Eleos Technologies incident
Reduction in Errors Logged to Error console
Eleos Technologies experienced a major incident on May 2, 2024 affecting API and App Manager and 1 more component, lasting 2h 5m. The incident has been resolved; the full update timeline is below.
Affected components
Update timeline
- investigating May 02, 2024, 08:31 PM UTC
We are reducing the number of errors being logged to error console to 50% of their normal volumes during this time period to mitigate potential performance issues.
- investigating May 02, 2024, 08:36 PM UTC
We are seeing the same issues as earlier for Drive Axle, Document Hub, App Manager, and Platform document processing.
- investigating May 02, 2024, 08:38 PM UTC
We are currently not logging errors to error console at this time.
- investigating May 02, 2024, 08:48 PM UTC
We are still investigating the cause of this issue. Drive Axle, the Document Hub, and App Manager login are not working.

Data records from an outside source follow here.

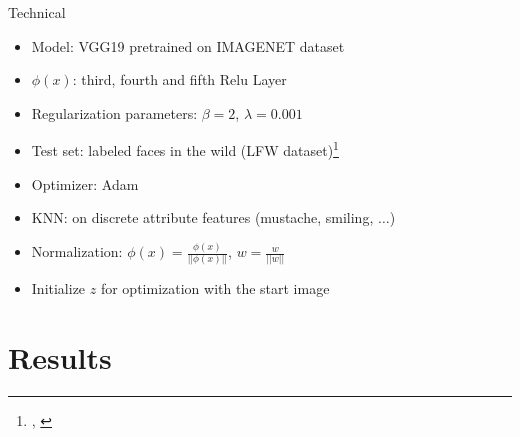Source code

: \documentclass[11pt]{beamer}
\begin{document}
\begin{frame}{Technical}
	\begin{itemize}
		\setlength\itemsep{1em}
		\item Model: VGG19 pretrained on IMAGENET dataset
		\item $\phi(x)$: third, fourth and fifth Relu Layer
		\item Regularization parameters: $\beta=2$, $\lambda = 0.001$
		\item Test set: labeled faces in the wild (LFW dataset)\footnote{\cite{lfw}, \cite{lfw-df}}
		\item Optimizer: Adam
		\item KNN: on discrete attribute features (mustache, smiling, $\dots$)
		\item Normalization: $\phi(x) = \frac{\phi(x)}{||\phi(x)||}$, $w = \frac{w}{||w||}$
		\item Initialize $z$ for optimization with the start image
	\end{itemize} 
\end{frame}

\section{Results}

\end{document}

- monitoring May 02, 2024, 09:10 PM UTC
We are continuing to investigate this issue. At this time, it appears that error rates are approaching normal, however we are continuing to monitor the situation. We believe that this issue is related to difficulties involving a third party partner, and we're working to mitigate the effect these issues are having on Drive Axle, the Document Hub, and App Platform.
- monitoring May 02, 2024, 09:46 PM UTC
Our third party partner has indicated they have applied mitigations on their end, and our error rates are are normal. We are continuing to monitor the situation. Error console is now logging at it's normal rate.
- monitoring May 02, 2024, 10:29 PM UTC
We are still currently monitoring at this time and error rates are normal. During 18:15 UTC to 20:45 UTC, a small percentage of workflow actions that used telematics data and a percentage of loads requests for users with the `manage_shipments` flag set on their authentication requests failed. Intermittently failed requests during this time period would have been retried.
- resolved May 02, 2024, 10:36 PM UTC
We are marking this incident as resolved for now, but we're continuing to monitor system performance.
- postmortem May 03, 2024, 09:06 PM UTC
We have identified the root cause of the Eleos Platform outage that occurred on May 2, 2024 and have prepared an emergency mitigation that can be applied in case of another occurrence. This outage resulted from unexpected system behavior during a partner’s separate outage. The partner has indicated a full resolution as of May 2, 2024 at 22:00 UTC, so at this time, we do not expect an imminent recurrence. However, we’re working to implement a complete fix to the root cause of the unexpected behavior. We’ll share a more detailed post-mortem in the coming week.